When Skyler and I began this blog I think we kind of discussed doing some gear reviews but then figured that it wasn’t really about that and that we wanted to focus more on telling tall tales and sharing stories from the back of beyond. So with that in mind consider this gear review as being less of a gear review and more of a story.
Erica in her jacket celebrating sending Snowpatch Spire, Bugaboozlies, 2012
It was a sunny summer day and I was riding through downtown Vancouver on my way back from doing something – I forget exactly what. Maybe I just went for a bike ride. Anyways on the way back I happened to wander through Urban Outfitters. I should probably just admit that. I’m not proud of it, but it happened. Anyways I was wandering through the sweatshop detritus when I happened on these synthetic puffy jackets that had been marked down from close to $250 to $9. I bought 3 because although they didn’t look like much they did have real primaloft inside, and I thought maybe they could be cut up repurposed into a bivy-bag. This ignominious fate was not to be and they remained belay jackets to be used and abused in the mountains. Turns out they only ended up costing $7 each, and the proceeds from the sale of the third jacket paid for the other two (meaning they were free). True story.

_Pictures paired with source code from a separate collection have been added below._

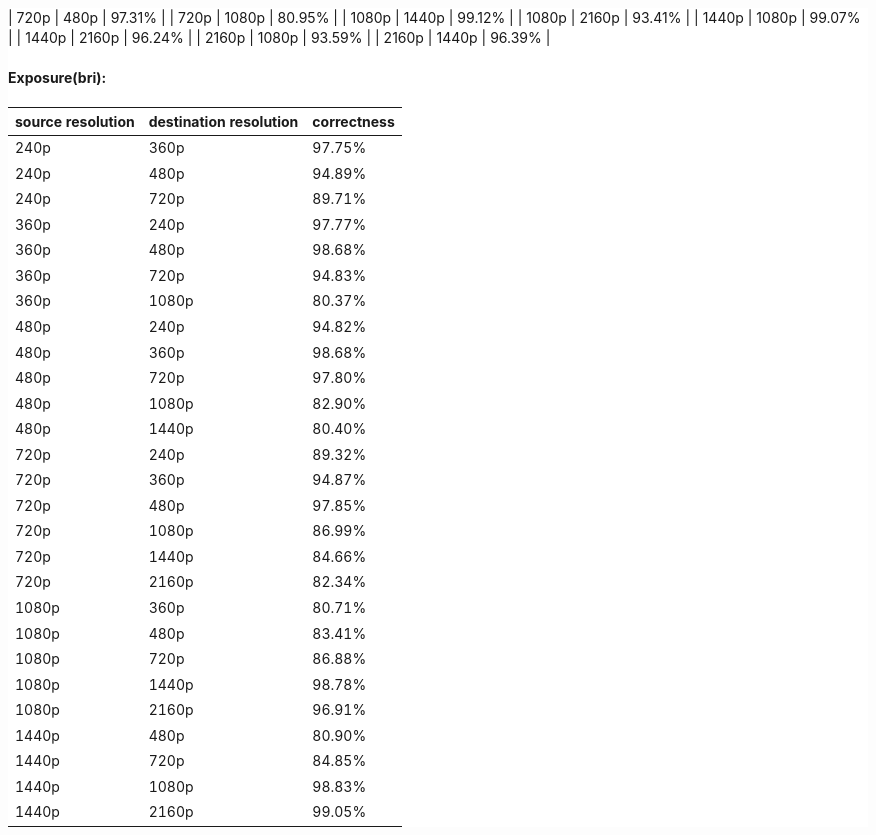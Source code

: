 | 720p              | 480p                   | 97.31%      |
| 720p              | 1080p                  | 80.95%      |
| 1080p             | 1440p                  | 99.12%      |
| 1080p             | 2160p                  | 93.41%      |
| 1440p             | 1080p                  | 99.07%      |
| 1440p             | 2160p                  | 96.24%      |
| 2160p             | 1080p                  | 93.59%      |
| 2160p             | 1440p                  | 96.39%      |

#### Exposure(bri):
| source resolution | destination resolution | correctness |
|-------------------|------------------------|-------------|
| 240p              | 360p                   | 97.75%      |
| 240p              | 480p                   | 94.89%      |
| 240p              | 720p                   | 89.71%      |
| 360p              | 240p                   | 97.77%      |
| 360p              | 480p                   | 98.68%      |
| 360p              | 720p                   | 94.83%      |
| 360p              | 1080p                  | 80.37%      |
| 480p              | 240p                   | 94.82%      |
| 480p              | 360p                   | 98.68%      |
| 480p              | 720p                   | 97.80%      |
| 480p              | 1080p                  | 82.90%      |
| 480p              | 1440p                  | 80.40%      |
| 720p              | 240p                   | 89.32%      |
| 720p              | 360p                   | 94.87%      |
| 720p              | 480p                   | 97.85%      |
| 720p              | 1080p                  | 86.99%      |
| 720p              | 1440p                  | 84.66%      |
| 720p              | 2160p                  | 82.34%      |
| 1080p             | 360p                   | 80.71%      |
| 1080p             | 480p                   | 83.41%      |
| 1080p             | 720p                   | 86.88%      |
| 1080p             | 1440p                  | 98.78%      |
| 1080p             | 2160p                  | 96.91%      |
| 1440p             | 480p                   | 80.90%      |
| 1440p             | 720p                   | 84.85%      |
| 1440p             | 1080p                  | 98.83%      |
| 1440p             | 2160p                  | 99.05%      |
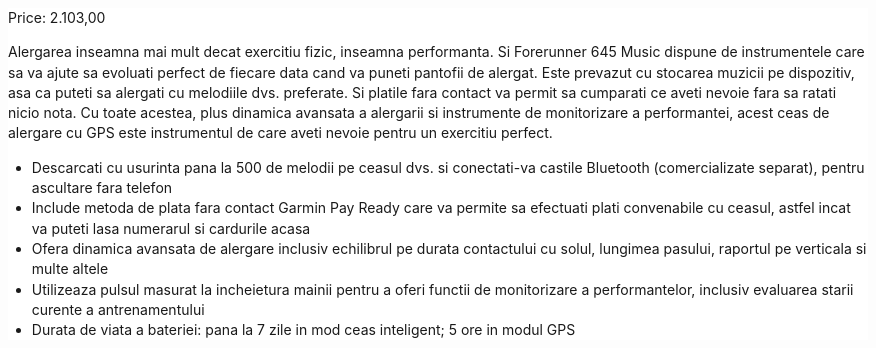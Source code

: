 Price: 2.103,00

Alergarea inseamna mai mult decat exercitiu fizic, inseamna performanta. Si Forerunner 645 Music dispune de instrumentele care sa va ajute sa evoluati perfect de fiecare data cand va puneti pantofii de alergat. Este prevazut cu stocarea muzicii pe dispozitiv, asa ca puteti sa alergati cu melodiile dvs. preferate. Si platile fara contact va permit sa cumparati ce aveti nevoie fara sa ratati nicio nota. Cu toate acestea, plus dinamica avansata a alergarii si instrumente de monitorizare a performantei, acest ceas de alergare cu GPS este instrumentul de care aveti nevoie pentru un exercitiu perfect.

- Descarcati cu usurinta pana la 500 de melodii pe ceasul dvs. si conectati-va castile Bluetooth (comercializate separat), pentru ascultare fara telefon
- Include metoda de plata fara contact Garmin Pay Ready care va permite sa efectuati plati convenabile cu ceasul, astfel incat va puteti lasa numerarul si cardurile acasa
- Ofera dinamica avansata de alergare inclusiv echilibrul pe durata contactului cu solul, lungimea pasului, raportul pe verticala si multe altele
- Utilizeaza pulsul masurat la incheietura mainii pentru a oferi functii de monitorizare a performantelor, inclusiv evaluarea starii curente a antrenamentului
- Durata de viata a bateriei: pana la 7 zile in mod ceas inteligent; 5 ore in modul GPS
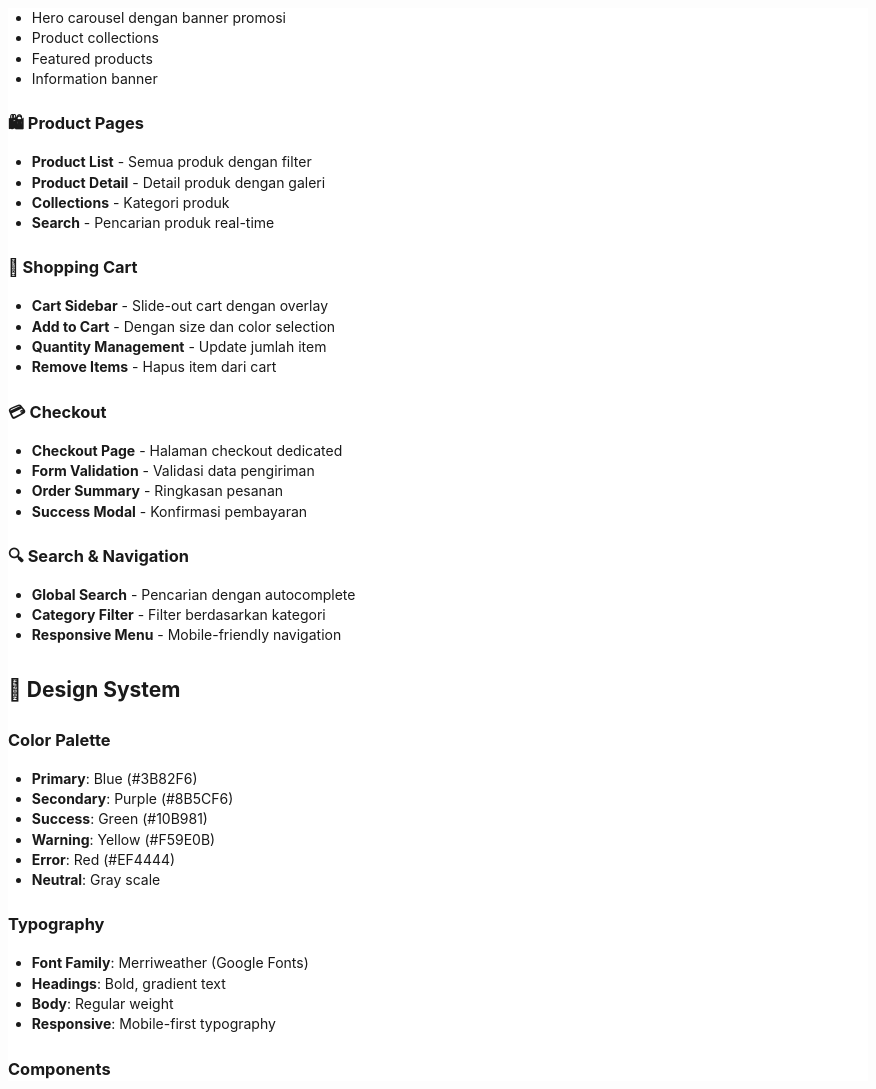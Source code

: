 - Hero carousel dengan banner promosi
- Product collections
- Featured products
- Information banner

### **🛍️ Product Pages**

- **Product List** - Semua produk dengan filter
- **Product Detail** - Detail produk dengan galeri
- **Collections** - Kategori produk
- **Search** - Pencarian produk real-time

### **🛒 Shopping Cart**

- **Cart Sidebar** - Slide-out cart dengan overlay
- **Add to Cart** - Dengan size dan color selection
- **Quantity Management** - Update jumlah item
- **Remove Items** - Hapus item dari cart

### **💳 Checkout**

- **Checkout Page** - Halaman checkout dedicated
- **Form Validation** - Validasi data pengiriman
- **Order Summary** - Ringkasan pesanan
- **Success Modal** - Konfirmasi pembayaran

### **🔍 Search & Navigation**

- **Global Search** - Pencarian dengan autocomplete
- **Category Filter** - Filter berdasarkan kategori
- **Responsive Menu** - Mobile-friendly navigation

## 🎨 Design System

### **Color Palette**

- **Primary**: Blue (#3B82F6)
- **Secondary**: Purple (#8B5CF6)
- **Success**: Green (#10B981)
- **Warning**: Yellow (#F59E0B)
- **Error**: Red (#EF4444)
- **Neutral**: Gray scale

### **Typography**

- **Font Family**: Merriweather (Google Fonts)
- **Headings**: Bold, gradient text
- **Body**: Regular weight
- **Responsive**: Mobile-first typography

### **Components**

These bad boys are the mullet of belay jackets – they are reversible with one side being a reasonable colour and the other a sort of patchwork of ridiculous ones. Mine is white on one side and ‘party’ colours on the other, Erica’s is a sort of silver grey with what I call ‘autumnal’ or ‘turkey season’ on the other side. If this was a review I would say that frankly the cut of the jacket is terrible, there’s nothing to cinch down the bottom, there’s no zipper guard so I am constantly losing beard in the zipper, and trying to get a helmet under the hood makes you look like an idiot. While it has a ‘Wild Things’ label, it turns out the climbing brand also has a Japanese wing which makes ‘urban’ clothes for those who like to pretend they are on their way to a climbing trip instead of just to school- I think that’s where these jackets came from, and I think it explains why they ended up on the sale rack at Urban Outfitters. All of this is redeemed however by the colours (of course!) and by the fact that synthetic insulation is, in my opinion, brilliant for many of the cold and wet places I find myself.
This happened. That there is photographic evidence is the fault/foresight of Charlie Beard.
But this isn’t a review, it’s a story. I love my jacket. The party colours are ridiculous and turn any ski-trip into a dance-fiasco while the white side clearly means business. This jacket has been on trips throughout BC’s coast mountains, and has now survived three trips to Baffin Island. It has kept me warm during cold evenings on summer alpine trips, winter backcountry shenanigans, on spring char fishing trips and during winter blizzards on the sea-ice. It has been discoloured by sweat, coffee, tea, motor oil, soup, my blood as well as the blood and fluids of at least three other species (notably caribou, char and seal).
On a beautiful spring day I was learning to fish char with an Inuit elder, with Inuktitut flowing through my ears and the smell of brewing tea in my nose. I was killing our char by hitting them on the runner of the qamutiq when I happened to splatter fish brains all over the jacket sleeve. Memories are triggered by small things, smells, sounds, and colours. The brown stains on the sleeve speak to me of food that comes straight from the land. When I notice it, I can taste tea and char-soup brewed on the ice, feel the warmth of spring breezes off the land, hear geese honk overhead and see the mountains of the Meta Incognita Peninsula drift away to a far horizon. To some these battle scars might make the jacket disgusting but frankly the smell and the stains just make me miss ski trips in the mountains and hunting expeditions on the land with friends and family.
Feeling absolutely fried in Iqaluit, nursing a brutal sun/wind burn combination after several days out hunting and fishing on southern Baffin Island. Note the lack of zipper-garage, a design omission that makes one occasionally regret facial hair.